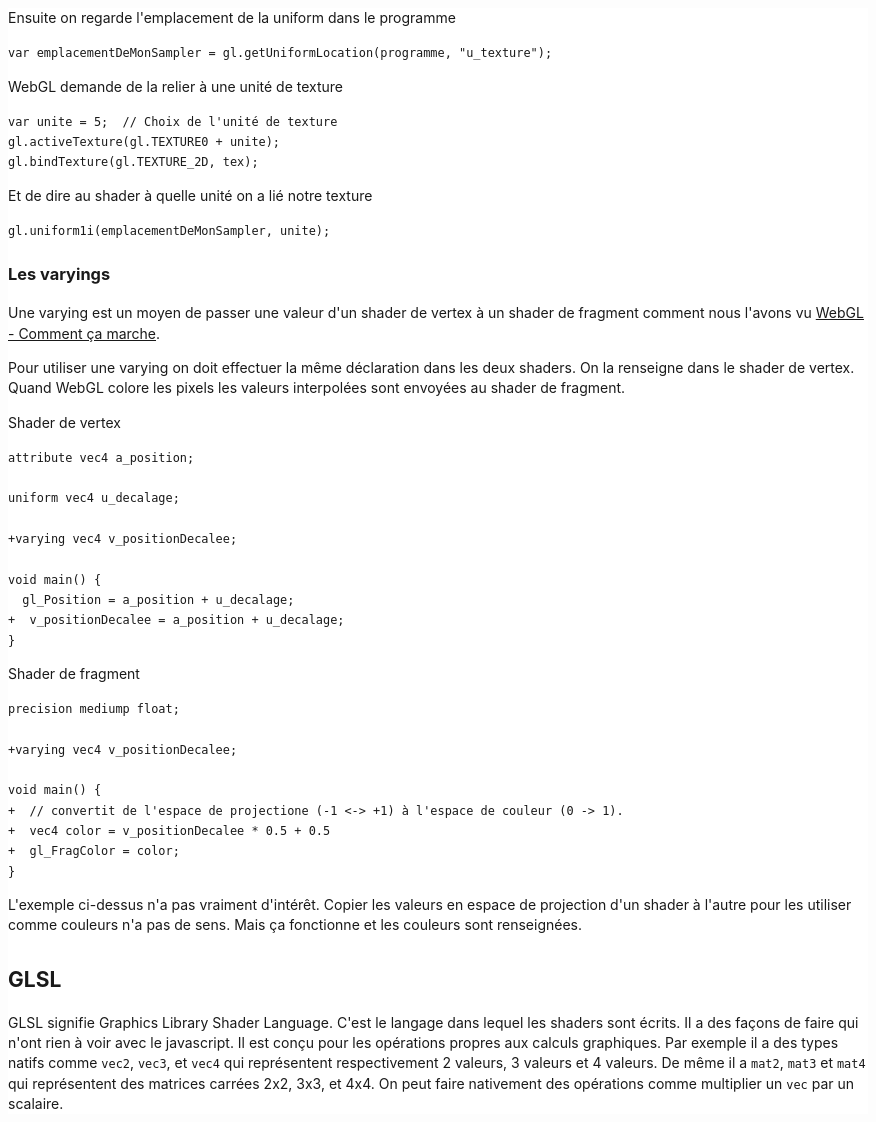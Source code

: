 Ensuite on regarde l'emplacement de la uniform dans le programme

    var emplacementDeMonSampler = gl.getUniformLocation(programme, "u_texture");

WebGL demande de la relier à une unité de texture

    var unite = 5;  // Choix de l'unité de texture
    gl.activeTexture(gl.TEXTURE0 + unite);
    gl.bindTexture(gl.TEXTURE_2D, tex);

Et de dire au shader à quelle unité on a lié notre texture

    gl.uniform1i(emplacementDeMonSampler, unite);

### Les varyings

Une varying est un moyen de passer une valeur d'un shader de vertex à un shader de fragment
comment nous l'avons vu [WebGL - Comment ça marche](webgl-how-it-works.html).

Pour utiliser une varying on doit effectuer la même déclaration dans les deux shaders.
On la renseigne dans le shader de vertex. Quand WebGL colore les pixels les valeurs interpolées
sont envoyées au shader de fragment.

Shader de vertex

    attribute vec4 a_position;

    uniform vec4 u_decalage;

    +varying vec4 v_positionDecalee;

    void main() {
      gl_Position = a_position + u_decalage;
    +  v_positionDecalee = a_position + u_decalage;
    }

Shader de fragment

    precision mediump float;

    +varying vec4 v_positionDecalee;

    void main() {
    +  // convertit de l'espace de projectione (-1 <-> +1) à l'espace de couleur (0 -> 1).
    +  vec4 color = v_positionDecalee * 0.5 + 0.5
    +  gl_FragColor = color;
    }

L'exemple ci-dessus n'a pas vraiment d'intérêt. Copier les valeurs en espace de projection d'un shader à l'autre
pour les utiliser comme couleurs n'a pas de sens. Mais ça fonctionne et les couleurs sont renseignées.

## GLSL

GLSL signifie Graphics Library Shader Language. C'est le langage dans lequel les shaders
sont écrits. Il a des façons de faire qui n'ont rien à voir avec le javascript. Il est
conçu pour les opérations propres aux calculs graphiques. Par exemple il a des types
natifs comme `vec2`, `vec3`, et `vec4` qui représentent respectivement 2 valeurs, 3 valeurs et 4 valeurs.
De même il a `mat2`, `mat3` et `mat4` qui représentent des matrices carrées 2x2, 3x3, et 4x4.
On peut faire nativement des opérations comme multiplier un `vec` par un scalaire.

**Problem requirements**
Within the material above, extract exactly the lines that start at the line containing "gl.uniform1i(emplacementDeMonSampler, unite);" and stop after the line containing "comment nous l'avons", and only those.

**Task solution**
    gl.uniform1i(emplacementDeMonSampler, unite);

### Les varyings

Une varying est un moyen de passer une valeur d'un shader de vertex à un shader de fragment
comment nous l'avons vu [WebGL - Comment ça marche](webgl-how-it-works.html).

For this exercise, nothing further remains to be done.